第14話  手紙について PART3




「10年後の俺は、深夜のミッドナイトハイウェイを、愛車のポルシェぶっとばして、
 君を迎えに行くぜ!」


ハイスクールスチューデントだった10数年ほど前に、私が書いたラブレターの
中の一文。


深夜と1度書いているのだから、わざわざミッドナイトと改めて書く必要はないと
思うのだが、あえてわざわざ重複させた上に、こんな文章を恥ずかしげもなく書いて、
気になるあの子に送れるあたり、青春時代の無鉄砲さを見て取れる。


若さ故の過ちか。


電子メールの普及により、自分で書いてポストに投函する手紙、もしくは放課後の
玄関で、思いを寄せている先輩の下駄箱にこっそり入れるラブレターの数は、
激減しているのではないか。


手紙で一言、「好きです。

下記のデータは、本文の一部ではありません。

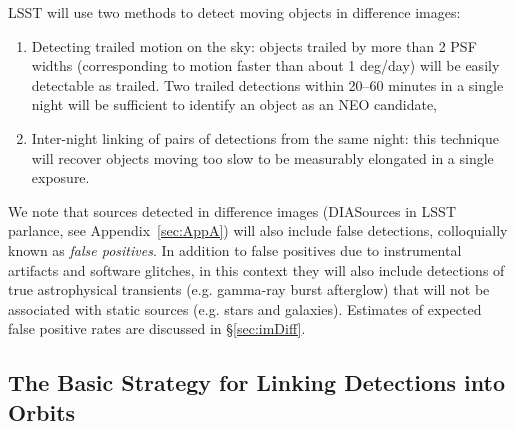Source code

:LSST will use two methods to detect moving objects in difference images: 
\begin{enumerate}
\item Detecting trailed motion on the sky: objects trailed by more
  than 2 PSF widths (corresponding to motion faster than about 1
  deg/day) will be easily detectable as trailed.  Two trailed
  detections within 20--60 minutes in a single night will be
  sufficient to identify an object as an NEO candidate,
\item Inter-night linking of pairs of detections from the same night: this technique will 
  recover objects moving too slow to be measurably elongated in a single exposure. 
\end{enumerate} 

We note that sources detected in difference images (DIASources in LSST parlance, see Appendix~\ref{sec:AppA})
will also include false detections, colloquially known as {\it false positives}. 
In addition to false positives due to instrumental artifacts and software glitches, 
in this context they will also include detections of true astrophysical transients 
(e.g. gamma-ray burst afterglow) that will not be associated with static sources
(e.g. stars and galaxies). Estimates of expected false positive rates are discussed
in \S\ref{sec:imDiff}. 



\subsection{The Basic Strategy for Linking Detections into Orbits} 


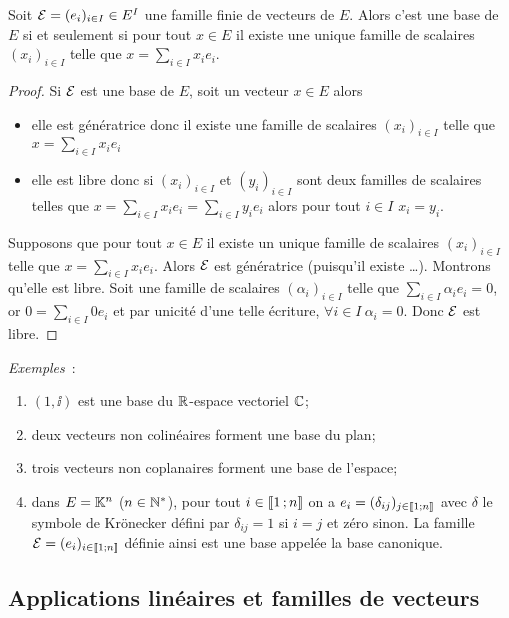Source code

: \begin{theo}
  Soit $\mathcal{E} = (e_i)_{i \in I} \in E^I$ une famille finie de vecteurs de $E$. Alors c'est une base de $E$ si et seulement si pour tout $x \in E$ il existe une unique famille de scalaires $(x_i)_{i \in I}$ telle que $x=\sum_{i \in I}x_i e_i$.
\end{theo}
\begin{proof}
  Si $\mathcal{E}$ est une base de $E$, soit un vecteur $x \in E$ alors
  \begin{itemize}
  \item elle est génératrice donc il existe une famille de scalaires $(x_i)_{i \in I}$ telle que $x=\sum_{i \in I} x_i e_i$
  \item elle est libre donc si $(x_i)_{i \in I}$ et $(y_i)_{i \in I}$ sont deux familles de scalaires telles que $x=\sum_{i \in I} x_i e_i=\sum_{i \in I} y_i e_i$ alors pour tout $i \in I$ $x_i =y_i$.
  \end{itemize}

  Supposons que pour tout $x \in E$ il existe un unique famille de scalaires $(x_i)_{i \in I}$ telle que $x=\sum_{i \in I}x_i e_i$. Alors $\mathcal{E}$ est génératrice (puisqu'il existe \ldots). Montrons qu'elle est libre. Soit une famille de scalaires $(\alpha_i)_{i \in I}$ telle que $\sum_{i \in I} \alpha_i e_i=0$, or $0=\sum_{i \in I} 0 e_i$ et par unicité d'une telle écriture, $\forall i \in I \ \alpha_i=0$. Donc $\mathcal{E}$ est libre.
\end{proof}

\emph{Exemples}~:
\begin{enumerate}
\item $(1,\ii)$ est une base du $\mathbb{R}$-espace vectoriel $\mathbb{C}$;
\item deux vecteurs non colinéaires forment une base du plan;
\item trois vecteurs non coplanaires forment une base de l'espace;
\item dans $E=\mathbb{K}^n$ ($n \in \mathbb{N}^*$), pour tout $i \in \mathopen{\llbracket}1\mathclose{}\mathpunct{};n\mathclose{\rrbracket}$ on a $e_i = (\delta_{ij})_{j \in \mathopen{\llbracket}1\mathclose{}\mathpunct{};n\mathclose{\rrbracket}}$ avec $\delta$ le symbole de Krönecker défini par $\delta_{ij}=1$ si $i=j$ et zéro sinon. La famille $\mathcal{E}=(e_i)_{i \in \mathopen{\llbracket}1\mathclose{}\mathpunct{};n\mathclose{\rrbracket}}$ définie ainsi est une base appelée la base canonique.
\end{enumerate}

\subsection{Applications linéaires et familles de vecteurs}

」と書くにはなかなか勇気がいるが、
メールで、

 「好きだよ〜(^o^)♪」

って書くにはあまり勇気は必要ないと思う。

どこかの誰かのように、通学途中の自販機で、わざわざ朝っぱらからワンカップ大関を
かっ喰らって気付けをしなくても、気軽にメールで告白できるのではないだろうか。


更にメールであれば例えフラれたとしても、
「あれは冗談だよ〜!」って、さりげなくごまかせると思う。

なんとお手軽な時代か。


いや、しかし、そんなお手軽に告白をされてしまったら、メールを受け取った女子の方も、
このメールの 「好き」 の部分が、一体どの辺りまでの好きなんだろうと考えなくては
ならないかも。


とりあえず無難に様子を探る意味で、

「私もだよ〜(*^▽^*)」  と返信してみる。


そうすると今度はそれを受け取った男の方でまた色々と考えて・・・
的な心理戦が繰り広げられたりするのかも。

そう考えたら今の若い子も大変か。



で、まぁ、話を戻して、あれから十年後、28歳の時の私であるが、


早朝のファームロード(田んぼの横の舗装されていないあぜ道)を、
愛車の軽トラ(スバルサンバー4WD)をぶっ飛ばして、野池にブラックバス釣りに
出かけたら、薄暗くてよく見えなかった大きな水溜りにハンドルを取られ、
ジャンプ一番田んぼにダイビング!
(イメージ的には、西部警察のオープニングで、爆発と共にパトカーがジャンプして来る
あの感じ)


そんな風になってしまった。


おまけに田植え前でぬかるんだ田んぼに頭から突っ込んでしまった軽トラは、
無常にも斜め45度の角度で田んぼに突き刺さっている。


命からがら窓から脱出した私であるが、そのあり得ないほど美しい角度で田んぼに
突き刺さってる軽トラを見て、思わず吹き出してしまったことを鮮明に覚えている。


「ププッ、漫画みたいなことになってるじゃん。
ダチョウ倶楽部でもこんな綺麗な角度は出せねぇな・・・」  てな感じで。

 
が、しかし、すぐに我に返り、笑ってる場合じゃねぇと慌ててJAFに電話して
軽トラを引き上げてもらい、田んぼの所有者の方に菓子折り持って誤りに行くのであった。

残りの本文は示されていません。